CCS News

November 4th, 2009 Graphics Processor Units and IBM Cells Broadband Engines, Nov 6

CCS Presents a High Performance Computing Tutorial

Graphics Processor Units and IBM Cells Broadband Engines”

Guest speaker: Dr. Jamaludin Mohd-Yusof
Computational and Statistical Sciences Division,
Los Alamos National Laboratory

Friday, November 6, 2:00 - 3:00 pm
SLAB Seminar Room
Rosenstiel School.
 

This tutorial provides an overview of programming GPUs and CBEs, and how to use them for general purpose programming. Special emphasis will be devoted to controlling memory traffic between the CPUs and these co-processors.

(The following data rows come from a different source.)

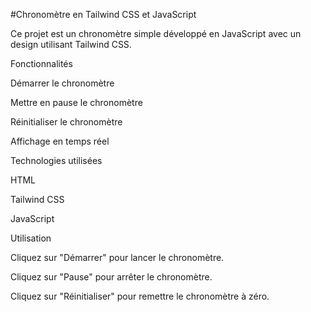 #Chronomètre en Tailwind CSS et JavaScript

Ce projet est un chronomètre simple développé en JavaScript avec un design utilisant Tailwind CSS.

Fonctionnalités

Démarrer le chronomètre

Mettre en pause le chronomètre

Réinitialiser le chronomètre

Affichage en temps réel

Technologies utilisées

HTML

Tailwind CSS

JavaScript

Utilisation

Cliquez sur "Démarrer" pour lancer le chronomètre.

Cliquez sur "Pause" pour arrêter le chronomètre.

Cliquez sur "Réinitialiser" pour remettre le chronomètre à zéro.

November 4th, 2009 The Bioinformatics Journal Club, Nov 19

The Bioinformatics Journal Club presents
“ Bayesian Multilevel Inference and Prior Choice for SNP Association Studies”
Thursday, November 19th, 12:00 PM
CRB 677A

Guest Speaker: Melanie Wilson, M.S., Doctoral Student, Department of Statistical Science, Duke University

Abstract: Technological advances in genotyping have given rise to hypothesis-based association studies of increasing scope. As a result, the scientific hypotheses addressed by these studies have become more complex and more difficult to address using existing analytic methodologies. Obstacles to analysis include inference in the face of multiple comparisons, complications arising from correlations among the SNPs (single nucleotide polymorphisms), choice of their genetic parameterization and missing data. In this talk I present an efficient Bayesian model search strategy that searches over the space of genetic markers and their genetic parameterization. The resulting method for Multilevel Inference of SNP Associations, MISA, allows computation of multilevel posterior probabilities and Bayes factors at the global, gene and SNP level, with the prior distribution on SNP inclusion in the model providing an intrinsic multiplicity correction. We use simulated data sets to characterize MISA’s statistical power, and show that MISA has higher power to detect association than standard procedures. Using data from the North Carolina Ovarian Cancer Study (NCOCS), MISA identifies variants that were not identified by standard methods and have been externally “validated” in independent studies.